▶ _Task requirements_: Restate word for word the lines of the data below, from the first through the one that has "1. Один человек".

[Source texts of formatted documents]
__________

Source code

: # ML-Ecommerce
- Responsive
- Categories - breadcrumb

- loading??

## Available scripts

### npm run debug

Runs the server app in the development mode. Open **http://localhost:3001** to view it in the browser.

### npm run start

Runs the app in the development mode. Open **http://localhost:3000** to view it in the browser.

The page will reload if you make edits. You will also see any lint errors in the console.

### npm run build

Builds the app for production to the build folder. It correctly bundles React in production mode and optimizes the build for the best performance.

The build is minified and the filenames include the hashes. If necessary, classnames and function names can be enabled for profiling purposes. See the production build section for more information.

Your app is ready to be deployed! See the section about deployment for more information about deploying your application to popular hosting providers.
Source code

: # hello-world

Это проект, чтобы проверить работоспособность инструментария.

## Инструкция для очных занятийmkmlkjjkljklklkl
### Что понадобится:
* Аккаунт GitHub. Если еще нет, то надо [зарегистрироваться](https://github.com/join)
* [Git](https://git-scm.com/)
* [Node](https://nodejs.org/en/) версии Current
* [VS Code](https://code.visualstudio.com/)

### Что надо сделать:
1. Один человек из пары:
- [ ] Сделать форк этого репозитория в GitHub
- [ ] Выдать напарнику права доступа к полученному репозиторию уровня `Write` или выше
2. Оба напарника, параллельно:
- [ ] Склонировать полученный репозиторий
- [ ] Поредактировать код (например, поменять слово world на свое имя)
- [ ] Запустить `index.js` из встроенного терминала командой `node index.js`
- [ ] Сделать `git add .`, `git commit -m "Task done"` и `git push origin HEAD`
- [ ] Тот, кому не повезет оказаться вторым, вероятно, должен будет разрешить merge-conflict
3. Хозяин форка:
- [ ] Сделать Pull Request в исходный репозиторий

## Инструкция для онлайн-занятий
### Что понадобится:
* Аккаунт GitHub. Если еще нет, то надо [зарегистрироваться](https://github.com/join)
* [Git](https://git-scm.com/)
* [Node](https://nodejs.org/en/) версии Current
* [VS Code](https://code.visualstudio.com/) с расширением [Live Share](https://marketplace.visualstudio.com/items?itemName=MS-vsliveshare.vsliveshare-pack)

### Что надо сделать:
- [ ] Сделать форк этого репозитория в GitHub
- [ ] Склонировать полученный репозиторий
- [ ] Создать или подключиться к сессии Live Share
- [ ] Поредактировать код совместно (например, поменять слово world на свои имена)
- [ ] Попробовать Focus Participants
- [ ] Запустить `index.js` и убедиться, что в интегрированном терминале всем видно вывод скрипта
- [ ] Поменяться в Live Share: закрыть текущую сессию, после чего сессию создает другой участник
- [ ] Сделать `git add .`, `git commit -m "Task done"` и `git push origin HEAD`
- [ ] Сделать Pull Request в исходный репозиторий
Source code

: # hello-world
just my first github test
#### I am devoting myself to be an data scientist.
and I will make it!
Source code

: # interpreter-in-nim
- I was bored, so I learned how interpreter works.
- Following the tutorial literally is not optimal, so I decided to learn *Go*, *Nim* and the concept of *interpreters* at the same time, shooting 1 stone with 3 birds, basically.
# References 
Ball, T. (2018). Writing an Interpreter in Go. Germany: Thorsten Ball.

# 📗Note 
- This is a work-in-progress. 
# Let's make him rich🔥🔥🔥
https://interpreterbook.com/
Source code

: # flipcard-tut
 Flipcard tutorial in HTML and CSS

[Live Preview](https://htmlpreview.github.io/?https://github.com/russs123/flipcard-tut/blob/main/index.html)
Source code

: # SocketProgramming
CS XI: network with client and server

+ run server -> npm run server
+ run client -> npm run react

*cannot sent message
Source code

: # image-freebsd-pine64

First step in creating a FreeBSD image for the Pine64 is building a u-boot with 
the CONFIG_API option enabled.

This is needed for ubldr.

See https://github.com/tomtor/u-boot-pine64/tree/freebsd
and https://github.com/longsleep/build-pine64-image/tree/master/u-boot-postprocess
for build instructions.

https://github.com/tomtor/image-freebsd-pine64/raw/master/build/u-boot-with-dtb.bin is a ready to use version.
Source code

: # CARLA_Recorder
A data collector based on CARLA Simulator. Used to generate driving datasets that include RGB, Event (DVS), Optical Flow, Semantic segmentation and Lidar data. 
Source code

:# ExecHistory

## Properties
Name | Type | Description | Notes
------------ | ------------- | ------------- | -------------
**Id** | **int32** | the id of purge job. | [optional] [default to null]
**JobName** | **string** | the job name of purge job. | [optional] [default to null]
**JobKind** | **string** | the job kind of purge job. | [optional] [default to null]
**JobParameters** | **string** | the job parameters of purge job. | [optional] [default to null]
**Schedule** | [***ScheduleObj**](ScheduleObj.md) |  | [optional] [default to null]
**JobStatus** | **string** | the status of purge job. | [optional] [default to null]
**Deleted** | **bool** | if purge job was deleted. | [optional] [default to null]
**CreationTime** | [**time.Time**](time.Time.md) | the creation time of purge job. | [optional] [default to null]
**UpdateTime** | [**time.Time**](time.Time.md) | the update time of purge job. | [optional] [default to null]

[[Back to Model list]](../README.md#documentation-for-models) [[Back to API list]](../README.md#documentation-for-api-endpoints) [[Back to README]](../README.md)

__________

▶ _Solved exercise_:
Source code

: # ML-Ecommerce
- Responsive
- Categories - breadcrumb

- loading??

## Available scripts

### npm run debug

Runs the server app in the development mode. Open **http://localhost:3001** to view it in the browser.

### npm run start

Runs the app in the development mode. Open **http://localhost:3000** to view it in the browser.

The page will reload if you make edits. You will also see any lint errors in the console.

### npm run build

Builds the app for production to the build folder. It correctly bundles React in production mode and optimizes the build for the best performance.

The build is minified and the filenames include the hashes. If necessary, classnames and function names can be enabled for profiling purposes. See the production build section for more information.

Your app is ready to be deployed! See the section about deployment for more information about deploying your application to popular hosting providers.
Source code

: # hello-world

Это проект, чтобы проверить работоспособность инструментария.

## Инструкция для очных занятийmkmlkjjkljklklkl
### Что понадобится:
* Аккаунт GitHub. Если еще нет, то надо [зарегистрироваться](https://github.com/join)
* [Git](https://git-scm.com/)
* [Node](https://nodejs.org/en/) версии Current
* [VS Code](https://code.visualstudio.com/)

### Что надо сделать:
1. Один человек из пары:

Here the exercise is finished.